Photo provided by FlickrThey will help jump start the biological process needed to support live fish in your tank
Photo provided by Flickrfirst fish to start the cycling process very soon after getting your fish tank set up.
Photo provided by Flickr
However, many do start with just a small fish tank, so we want to give you a list of items to use with your small aquarium so that you can increase your chances for success in tropical fishkeeping. If you need help with setting up your new tank, check out the page.In a new aquarium, harmful ammonia and nitrite build up from fish waste, often resulting in fish loss or new tank syndrome. The unique, patented nitrifying bacteria in QUICK START are scientifically proven to quickly consume ammonia and nitrite to help prevent new tank syndrome. Allows immediate addition of fish to a new freshwater or saltwater aquarium. Use when starting a new aquarium, adding new fish, changing water, changing filter media, after medicating , or whenever ammonia or nitrite are detected. Allows instant addition of fish. Limits toxic ammonia and nitrite. Helps prevent fish loss. Immediately starts aquarium cycle. Contains live, nitrifying bacteria. No refrigeration required. All natural.Below is a typical start-up kit for a small 2 gallon mini-bow aquarium. It comes with a lighted hood, a small packet of sample fish food, an undergravel filter and a small air pump. You will need to get some other items as well for your aquarium.
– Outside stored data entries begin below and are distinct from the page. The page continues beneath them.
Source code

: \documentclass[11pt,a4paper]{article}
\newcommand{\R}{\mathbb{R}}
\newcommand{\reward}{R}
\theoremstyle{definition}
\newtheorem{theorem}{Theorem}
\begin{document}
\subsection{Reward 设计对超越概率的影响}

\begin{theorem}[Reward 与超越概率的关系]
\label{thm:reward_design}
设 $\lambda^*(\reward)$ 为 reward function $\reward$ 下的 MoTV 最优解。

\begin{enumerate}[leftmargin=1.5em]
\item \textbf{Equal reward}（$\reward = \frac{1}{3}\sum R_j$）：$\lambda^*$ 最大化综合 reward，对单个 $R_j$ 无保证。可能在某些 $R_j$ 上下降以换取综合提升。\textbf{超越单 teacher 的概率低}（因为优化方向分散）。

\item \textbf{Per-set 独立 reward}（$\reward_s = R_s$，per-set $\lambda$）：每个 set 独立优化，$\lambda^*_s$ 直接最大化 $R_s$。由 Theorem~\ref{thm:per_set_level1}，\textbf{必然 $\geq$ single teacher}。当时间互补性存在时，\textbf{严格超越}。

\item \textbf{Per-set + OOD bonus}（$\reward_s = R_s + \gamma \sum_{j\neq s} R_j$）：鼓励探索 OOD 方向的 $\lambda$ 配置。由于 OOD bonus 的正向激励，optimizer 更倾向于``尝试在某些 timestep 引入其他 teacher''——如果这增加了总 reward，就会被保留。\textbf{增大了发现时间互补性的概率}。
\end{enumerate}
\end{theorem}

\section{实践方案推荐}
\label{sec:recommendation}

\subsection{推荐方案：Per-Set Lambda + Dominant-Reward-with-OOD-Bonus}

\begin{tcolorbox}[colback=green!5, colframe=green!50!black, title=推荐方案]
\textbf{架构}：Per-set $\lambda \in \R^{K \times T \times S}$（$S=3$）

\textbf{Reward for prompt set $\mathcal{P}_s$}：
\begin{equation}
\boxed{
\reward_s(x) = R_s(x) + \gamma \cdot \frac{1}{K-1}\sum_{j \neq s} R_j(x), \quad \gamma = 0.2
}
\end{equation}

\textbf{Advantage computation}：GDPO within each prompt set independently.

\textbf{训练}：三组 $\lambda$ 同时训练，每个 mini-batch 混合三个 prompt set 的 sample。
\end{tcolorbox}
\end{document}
As mentioned previously, a small tank can be more work than a large tank because you really have to stay on top of those water changes to prevent the small aquarium from becoming too polluted. Here is a list of the bare minimum things to have for any small aquarium:
It's a good idea to have in mind what kind of freshwater aquarium fish you want to keep in your freshwater aquarium setup before you purchase an aquarium. Some fish only grow to be an inch or two, whereas other types of tropical fish can grow 12 or 13 inches or more in length! Knowing what kind of fish you want will help you decide the size of the tank they will need. If this is your first time with an aquarium, it may be a good idea to start with a 10 or 20 gallon aquarium setup for now and stock it with some smaller and hardier species.